Word of the attack has left some who live or work in Chicago's South Loop neighborhood shaken.

"It is kind of shocking to hear that something like that would happen in this area, you know? It makes you just kind of wonder, what's really going on with our city?" said Beryl Armstrong, who works in the South Loop.

Police say the brutal beating happened early Saturday morning just after 12:15 a.m. not far from Grant Park's General Logan monument.

Responding officers say the 65-year-old northwest suburban man was unable to speak and suffered severe injuries when he was battered with a tree branch. His cell phone was also taken.

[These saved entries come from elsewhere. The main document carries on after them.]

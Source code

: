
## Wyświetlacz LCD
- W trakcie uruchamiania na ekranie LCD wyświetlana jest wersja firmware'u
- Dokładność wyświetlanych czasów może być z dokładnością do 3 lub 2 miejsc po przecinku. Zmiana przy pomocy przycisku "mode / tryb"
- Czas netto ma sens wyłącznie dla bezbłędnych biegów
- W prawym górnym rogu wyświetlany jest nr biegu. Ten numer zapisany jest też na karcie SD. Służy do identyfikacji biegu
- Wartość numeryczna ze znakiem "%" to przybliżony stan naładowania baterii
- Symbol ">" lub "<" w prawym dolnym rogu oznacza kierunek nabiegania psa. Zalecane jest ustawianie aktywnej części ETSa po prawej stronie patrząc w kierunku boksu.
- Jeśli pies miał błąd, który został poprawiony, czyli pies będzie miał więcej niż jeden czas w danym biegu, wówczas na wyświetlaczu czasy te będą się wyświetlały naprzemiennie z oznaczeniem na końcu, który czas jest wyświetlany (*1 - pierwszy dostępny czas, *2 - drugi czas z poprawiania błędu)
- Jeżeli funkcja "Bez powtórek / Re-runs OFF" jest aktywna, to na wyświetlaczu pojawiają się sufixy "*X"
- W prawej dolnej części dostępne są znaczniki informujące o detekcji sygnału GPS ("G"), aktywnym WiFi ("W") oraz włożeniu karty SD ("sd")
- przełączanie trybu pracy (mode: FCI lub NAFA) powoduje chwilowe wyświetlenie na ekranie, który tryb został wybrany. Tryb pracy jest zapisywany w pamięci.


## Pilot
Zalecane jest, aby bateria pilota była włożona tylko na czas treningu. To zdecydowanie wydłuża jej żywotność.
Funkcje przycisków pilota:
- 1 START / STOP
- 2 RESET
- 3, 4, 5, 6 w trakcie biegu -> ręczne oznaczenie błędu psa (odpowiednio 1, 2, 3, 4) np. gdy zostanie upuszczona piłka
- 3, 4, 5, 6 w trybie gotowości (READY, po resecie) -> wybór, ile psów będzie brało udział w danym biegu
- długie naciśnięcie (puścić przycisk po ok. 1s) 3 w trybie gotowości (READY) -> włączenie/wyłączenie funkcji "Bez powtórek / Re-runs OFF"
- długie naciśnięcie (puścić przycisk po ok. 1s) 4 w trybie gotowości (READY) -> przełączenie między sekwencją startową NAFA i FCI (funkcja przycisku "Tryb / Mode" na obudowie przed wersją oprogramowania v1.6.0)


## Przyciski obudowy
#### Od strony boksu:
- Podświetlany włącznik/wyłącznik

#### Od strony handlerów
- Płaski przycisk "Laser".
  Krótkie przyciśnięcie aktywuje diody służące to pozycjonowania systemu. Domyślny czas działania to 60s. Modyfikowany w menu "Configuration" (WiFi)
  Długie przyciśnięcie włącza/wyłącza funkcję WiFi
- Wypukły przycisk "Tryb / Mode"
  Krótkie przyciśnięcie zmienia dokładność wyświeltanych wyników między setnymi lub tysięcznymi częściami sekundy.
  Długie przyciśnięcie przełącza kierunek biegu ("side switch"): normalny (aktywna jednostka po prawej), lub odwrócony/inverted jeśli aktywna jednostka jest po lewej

The Pavelics are staying at a hotel along Michigan Avenue while visiting from Milwaukee, Wisconsin, and were shocked to learn of the violence.

"We don't have any concerns," said Peter Pavelic. "We just got here yesterday, and just walking around, and everyone's been really friendly."

Monday afternoon, Belmont Area detectives continued to interview Foster who was initially brought in for questioning as a witness but arrested late Sunday night.

The 45-year-old is a convicted felon who was paroled in May of 2010 for armed robbery after being sentenced to 20 years in prison in March 2001.

According to published reports, Foster also has two other convictions on his record, a six-year sentence for robbery in 1996 and a seven-year sentence for a 1991 armed robbery conviction.

Detectives are still gathering details about the attack and have offered no motive for the beating.

"My concern is, with that occurring right here, they need to have some control, some police visibility or something, because that's a wake-up call," said Lavette Callahan, who works downtown.

Detectives are looking into the possibility there was some surveillance video from the area that may have captured the crime on camera.